Fonte de consulta: Bibliotheca Pública Pelotense - CDOV
Revisão do texto: Jonas Tenfen        
Tratamento de imagem: Bruna Detoni


terça-feira, 10 de novembro de 2015

Da Tablada à charqueada*





Estamos em abril de 1882. 




     O canal de São Gonçalo, um canal levemente tortuoso e que tem, em média, 400 metros de largura, é envolvido, de ambos os lados, por planícies baixas; avistando-se muitas léguas ao fundo, do lado do poente, morros arredondados.
As planícies aluviais, bem acima do nível do canal, em geral coberto de macegas, apresentam-se com uns grupos eventuais de árvores e uma linha tênue de matas encostando as margens.
A atividade comercial da cidade é demonstrada pelo grande número de embarcações do porto; há, pelo menos mais de 50, sem levarmos em conta os vasos miúdos e as chatas.
A cidade é bem traçada, com ruas largas e um extraordinário número de belos prédios públicos e particulares, muitos se defrontando a um grande largo, como se fosse um parque ou jardim, em volta de um hotel, o melhor da cidade. As ruas esgalham-se de ambos os lados, abrigando as principais casas de comércio. 
Há um grande número de armazéns, muitos dos quais nada devem aos do Rio de Janeiro e, pelas ruas, paira um ar de prosperidade.
Esta cidade, com seus 20.000 habitantes, deve toda a sua prosperidade à indústria do charque, ou ao comércio com o interior, que diretamente dependente desta.
A parte meridional é quase plana, porém é praticamente coberta por terrenos abertos, próprios para pasto.
Uma das mais características e ao mesmo tempo mais selvagens e interessantes vistas de Pelotas é a Tablada.
A Tablada é um descampado quase liso e extenso, onde, de dezembro a maio, se vendem os rebanhos que chegam. 
Ali, rudes gaúchos, vestidos com a habitual camisa de chita, ceroulas fofas ou bombachas e ponchos riscados, galopam em todas as direções, mantendo os animais nos lugares e tentando evitar que as tropas se misturem.
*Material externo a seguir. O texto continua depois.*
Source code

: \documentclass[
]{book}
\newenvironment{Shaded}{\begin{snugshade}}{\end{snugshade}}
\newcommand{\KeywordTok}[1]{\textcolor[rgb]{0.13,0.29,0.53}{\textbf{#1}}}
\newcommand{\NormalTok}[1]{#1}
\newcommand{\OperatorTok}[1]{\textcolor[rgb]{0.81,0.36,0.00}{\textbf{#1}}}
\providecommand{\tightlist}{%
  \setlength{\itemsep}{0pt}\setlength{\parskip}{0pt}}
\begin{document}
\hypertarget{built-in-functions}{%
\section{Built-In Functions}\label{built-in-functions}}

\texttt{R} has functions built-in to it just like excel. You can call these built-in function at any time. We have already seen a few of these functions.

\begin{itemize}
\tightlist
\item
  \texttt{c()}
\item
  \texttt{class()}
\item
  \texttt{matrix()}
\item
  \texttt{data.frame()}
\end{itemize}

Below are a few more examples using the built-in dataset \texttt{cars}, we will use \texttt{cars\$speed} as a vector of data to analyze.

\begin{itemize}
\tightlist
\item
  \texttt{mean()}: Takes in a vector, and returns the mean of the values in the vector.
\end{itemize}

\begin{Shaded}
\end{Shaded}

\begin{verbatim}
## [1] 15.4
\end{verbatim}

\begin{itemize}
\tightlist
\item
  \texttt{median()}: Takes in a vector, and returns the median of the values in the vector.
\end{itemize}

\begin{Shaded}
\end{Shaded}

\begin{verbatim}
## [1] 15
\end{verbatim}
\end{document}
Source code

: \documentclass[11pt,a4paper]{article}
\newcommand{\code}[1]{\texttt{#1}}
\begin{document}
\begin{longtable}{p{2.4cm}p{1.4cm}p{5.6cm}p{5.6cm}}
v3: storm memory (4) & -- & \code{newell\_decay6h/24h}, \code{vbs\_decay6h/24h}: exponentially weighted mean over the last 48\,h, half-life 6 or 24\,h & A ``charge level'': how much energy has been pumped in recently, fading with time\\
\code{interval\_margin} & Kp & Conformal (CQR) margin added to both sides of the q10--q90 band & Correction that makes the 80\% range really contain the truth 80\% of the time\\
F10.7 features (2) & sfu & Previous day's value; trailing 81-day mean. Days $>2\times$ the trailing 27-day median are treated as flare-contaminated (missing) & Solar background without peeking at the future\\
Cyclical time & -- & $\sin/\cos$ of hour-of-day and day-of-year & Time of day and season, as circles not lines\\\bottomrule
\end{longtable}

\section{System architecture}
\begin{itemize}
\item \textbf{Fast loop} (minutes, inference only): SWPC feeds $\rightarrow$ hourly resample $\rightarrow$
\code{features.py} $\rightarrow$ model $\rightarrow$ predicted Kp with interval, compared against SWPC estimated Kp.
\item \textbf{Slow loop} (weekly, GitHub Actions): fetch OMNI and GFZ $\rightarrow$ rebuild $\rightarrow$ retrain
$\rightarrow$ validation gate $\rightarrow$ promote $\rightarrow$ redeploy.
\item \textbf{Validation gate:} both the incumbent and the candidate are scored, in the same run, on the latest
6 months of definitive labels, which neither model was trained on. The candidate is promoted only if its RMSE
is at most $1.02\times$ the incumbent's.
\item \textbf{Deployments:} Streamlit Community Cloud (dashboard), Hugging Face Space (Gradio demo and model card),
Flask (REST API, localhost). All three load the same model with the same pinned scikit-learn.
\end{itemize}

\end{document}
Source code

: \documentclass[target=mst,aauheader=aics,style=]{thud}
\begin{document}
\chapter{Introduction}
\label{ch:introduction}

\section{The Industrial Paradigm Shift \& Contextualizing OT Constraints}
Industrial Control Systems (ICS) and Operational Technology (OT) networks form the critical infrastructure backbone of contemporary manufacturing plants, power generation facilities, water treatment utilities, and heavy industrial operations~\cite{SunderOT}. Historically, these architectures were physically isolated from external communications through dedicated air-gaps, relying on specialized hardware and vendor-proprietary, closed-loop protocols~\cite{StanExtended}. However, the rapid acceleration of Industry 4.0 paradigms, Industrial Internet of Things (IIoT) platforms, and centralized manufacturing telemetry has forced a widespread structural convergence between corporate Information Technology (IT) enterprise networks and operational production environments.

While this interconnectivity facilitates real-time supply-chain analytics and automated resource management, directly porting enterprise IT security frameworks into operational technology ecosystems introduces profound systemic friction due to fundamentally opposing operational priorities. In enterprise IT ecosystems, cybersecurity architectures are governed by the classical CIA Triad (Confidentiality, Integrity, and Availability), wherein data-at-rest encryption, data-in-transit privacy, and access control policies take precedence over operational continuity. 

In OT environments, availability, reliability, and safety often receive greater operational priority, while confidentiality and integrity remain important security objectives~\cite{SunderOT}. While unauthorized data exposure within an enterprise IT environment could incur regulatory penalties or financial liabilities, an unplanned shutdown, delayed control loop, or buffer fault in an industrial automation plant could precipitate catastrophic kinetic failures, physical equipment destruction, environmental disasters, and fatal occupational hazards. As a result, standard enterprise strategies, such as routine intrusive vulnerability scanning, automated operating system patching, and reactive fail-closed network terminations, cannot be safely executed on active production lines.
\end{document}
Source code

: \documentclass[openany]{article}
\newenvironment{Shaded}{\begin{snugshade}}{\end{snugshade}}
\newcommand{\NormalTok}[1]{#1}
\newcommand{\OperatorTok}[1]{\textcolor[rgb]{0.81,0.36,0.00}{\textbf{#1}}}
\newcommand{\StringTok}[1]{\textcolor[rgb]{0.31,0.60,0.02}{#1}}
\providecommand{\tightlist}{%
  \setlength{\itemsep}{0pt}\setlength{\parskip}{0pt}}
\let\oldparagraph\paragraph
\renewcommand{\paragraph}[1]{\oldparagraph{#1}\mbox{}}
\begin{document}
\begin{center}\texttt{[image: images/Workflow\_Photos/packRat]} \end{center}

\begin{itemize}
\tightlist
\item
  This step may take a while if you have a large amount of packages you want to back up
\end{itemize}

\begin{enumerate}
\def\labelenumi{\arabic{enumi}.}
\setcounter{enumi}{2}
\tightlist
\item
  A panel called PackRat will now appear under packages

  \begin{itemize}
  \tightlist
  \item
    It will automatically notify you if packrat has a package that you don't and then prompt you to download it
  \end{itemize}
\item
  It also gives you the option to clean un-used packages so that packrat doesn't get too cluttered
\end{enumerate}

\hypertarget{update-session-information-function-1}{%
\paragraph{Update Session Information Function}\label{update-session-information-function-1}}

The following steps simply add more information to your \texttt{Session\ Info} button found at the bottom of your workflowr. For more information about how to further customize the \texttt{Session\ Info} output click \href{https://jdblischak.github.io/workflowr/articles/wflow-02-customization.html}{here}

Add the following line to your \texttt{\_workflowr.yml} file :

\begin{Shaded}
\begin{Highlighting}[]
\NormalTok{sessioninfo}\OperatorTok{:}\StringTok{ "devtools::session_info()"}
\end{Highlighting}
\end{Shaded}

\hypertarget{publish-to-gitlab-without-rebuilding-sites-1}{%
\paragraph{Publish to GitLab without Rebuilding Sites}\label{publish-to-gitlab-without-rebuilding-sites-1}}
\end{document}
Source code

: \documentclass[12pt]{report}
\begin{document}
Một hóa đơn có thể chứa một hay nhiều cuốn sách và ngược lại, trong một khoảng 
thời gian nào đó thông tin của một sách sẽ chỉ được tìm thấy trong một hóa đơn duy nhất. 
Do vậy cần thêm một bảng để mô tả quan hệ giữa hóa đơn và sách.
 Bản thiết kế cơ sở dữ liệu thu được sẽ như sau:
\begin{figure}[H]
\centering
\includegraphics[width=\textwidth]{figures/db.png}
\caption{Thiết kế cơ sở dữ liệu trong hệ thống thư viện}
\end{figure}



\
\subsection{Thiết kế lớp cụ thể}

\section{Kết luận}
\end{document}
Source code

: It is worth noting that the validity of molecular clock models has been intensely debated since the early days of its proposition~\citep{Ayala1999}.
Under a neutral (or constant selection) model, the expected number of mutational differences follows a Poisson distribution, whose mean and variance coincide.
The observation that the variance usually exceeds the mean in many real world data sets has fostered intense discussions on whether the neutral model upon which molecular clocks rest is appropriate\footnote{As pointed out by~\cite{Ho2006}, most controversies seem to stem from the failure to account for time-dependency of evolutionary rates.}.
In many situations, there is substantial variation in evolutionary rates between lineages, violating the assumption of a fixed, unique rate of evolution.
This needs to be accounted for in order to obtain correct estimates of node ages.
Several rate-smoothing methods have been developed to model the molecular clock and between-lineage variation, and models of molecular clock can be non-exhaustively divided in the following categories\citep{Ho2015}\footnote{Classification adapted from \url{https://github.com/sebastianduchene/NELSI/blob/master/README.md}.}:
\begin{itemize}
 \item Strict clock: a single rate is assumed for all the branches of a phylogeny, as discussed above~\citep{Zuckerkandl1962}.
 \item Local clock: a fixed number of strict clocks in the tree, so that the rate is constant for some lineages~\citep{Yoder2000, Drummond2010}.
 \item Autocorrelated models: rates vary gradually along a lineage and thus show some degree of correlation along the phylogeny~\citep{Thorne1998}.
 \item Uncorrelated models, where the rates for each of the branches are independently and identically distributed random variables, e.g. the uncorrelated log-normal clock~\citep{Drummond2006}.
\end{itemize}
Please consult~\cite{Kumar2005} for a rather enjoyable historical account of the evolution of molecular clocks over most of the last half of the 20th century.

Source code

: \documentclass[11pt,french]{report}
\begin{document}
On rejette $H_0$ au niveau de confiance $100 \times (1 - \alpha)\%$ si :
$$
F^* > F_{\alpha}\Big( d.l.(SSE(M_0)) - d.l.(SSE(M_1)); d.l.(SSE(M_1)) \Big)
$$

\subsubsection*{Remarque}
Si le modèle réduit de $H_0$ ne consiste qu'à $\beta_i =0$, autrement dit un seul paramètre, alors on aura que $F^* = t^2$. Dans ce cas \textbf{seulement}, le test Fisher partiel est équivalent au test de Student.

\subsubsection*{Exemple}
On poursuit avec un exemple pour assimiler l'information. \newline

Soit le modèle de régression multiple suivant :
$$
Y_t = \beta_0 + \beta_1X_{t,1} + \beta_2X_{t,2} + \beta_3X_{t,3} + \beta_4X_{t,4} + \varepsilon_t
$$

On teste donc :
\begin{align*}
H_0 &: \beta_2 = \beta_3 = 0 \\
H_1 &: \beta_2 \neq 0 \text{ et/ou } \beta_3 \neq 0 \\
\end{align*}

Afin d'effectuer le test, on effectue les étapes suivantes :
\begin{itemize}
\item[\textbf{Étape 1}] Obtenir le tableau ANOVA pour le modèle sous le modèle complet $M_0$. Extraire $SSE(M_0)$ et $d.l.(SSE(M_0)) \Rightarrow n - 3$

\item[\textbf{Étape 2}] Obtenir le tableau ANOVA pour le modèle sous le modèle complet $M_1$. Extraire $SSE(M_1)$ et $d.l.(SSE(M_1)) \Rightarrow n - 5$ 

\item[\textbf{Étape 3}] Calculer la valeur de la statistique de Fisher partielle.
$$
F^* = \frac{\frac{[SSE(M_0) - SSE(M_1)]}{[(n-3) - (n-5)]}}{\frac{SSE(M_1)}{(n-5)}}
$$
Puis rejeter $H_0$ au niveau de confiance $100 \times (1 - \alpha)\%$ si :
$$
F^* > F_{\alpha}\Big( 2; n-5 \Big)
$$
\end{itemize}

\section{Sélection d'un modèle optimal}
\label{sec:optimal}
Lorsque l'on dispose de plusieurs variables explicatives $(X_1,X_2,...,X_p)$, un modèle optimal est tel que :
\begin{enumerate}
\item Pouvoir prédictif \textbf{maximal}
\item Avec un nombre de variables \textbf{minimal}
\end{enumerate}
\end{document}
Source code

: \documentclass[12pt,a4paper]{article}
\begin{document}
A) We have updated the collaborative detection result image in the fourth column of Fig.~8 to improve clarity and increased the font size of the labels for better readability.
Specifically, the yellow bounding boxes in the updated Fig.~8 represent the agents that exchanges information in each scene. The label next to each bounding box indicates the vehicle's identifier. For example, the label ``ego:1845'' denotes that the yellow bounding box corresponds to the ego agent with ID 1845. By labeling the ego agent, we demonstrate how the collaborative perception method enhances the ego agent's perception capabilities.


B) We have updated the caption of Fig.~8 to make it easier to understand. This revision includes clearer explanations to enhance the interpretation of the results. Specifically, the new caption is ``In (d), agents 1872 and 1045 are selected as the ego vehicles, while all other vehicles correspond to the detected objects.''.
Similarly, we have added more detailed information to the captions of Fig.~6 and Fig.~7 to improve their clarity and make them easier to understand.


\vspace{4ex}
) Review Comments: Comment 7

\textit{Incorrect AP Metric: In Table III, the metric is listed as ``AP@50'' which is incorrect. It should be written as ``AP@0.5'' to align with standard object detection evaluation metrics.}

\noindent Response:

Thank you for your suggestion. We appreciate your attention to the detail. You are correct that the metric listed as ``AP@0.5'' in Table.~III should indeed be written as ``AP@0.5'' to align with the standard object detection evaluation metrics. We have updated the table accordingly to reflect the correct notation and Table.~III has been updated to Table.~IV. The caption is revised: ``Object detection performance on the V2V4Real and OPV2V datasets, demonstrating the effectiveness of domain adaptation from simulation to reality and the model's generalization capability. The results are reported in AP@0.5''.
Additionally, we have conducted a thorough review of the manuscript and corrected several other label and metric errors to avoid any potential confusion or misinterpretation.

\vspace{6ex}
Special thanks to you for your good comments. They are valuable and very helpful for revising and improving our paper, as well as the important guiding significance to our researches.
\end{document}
O gado, exausto das longas jornadas e espantado com aquela estranha cena, conserva-se junto, movendo os chifres e rugindo em tom de queixa.
Os charqueadores movem-se, rapidamente, aqui, ali e acolá, em belos cavalos, examinando as várias tropas, calculando-lhes o valor, com rapidez e precisão admiráveis, e fechando os negócios, às pressas, com estancieiros e peões.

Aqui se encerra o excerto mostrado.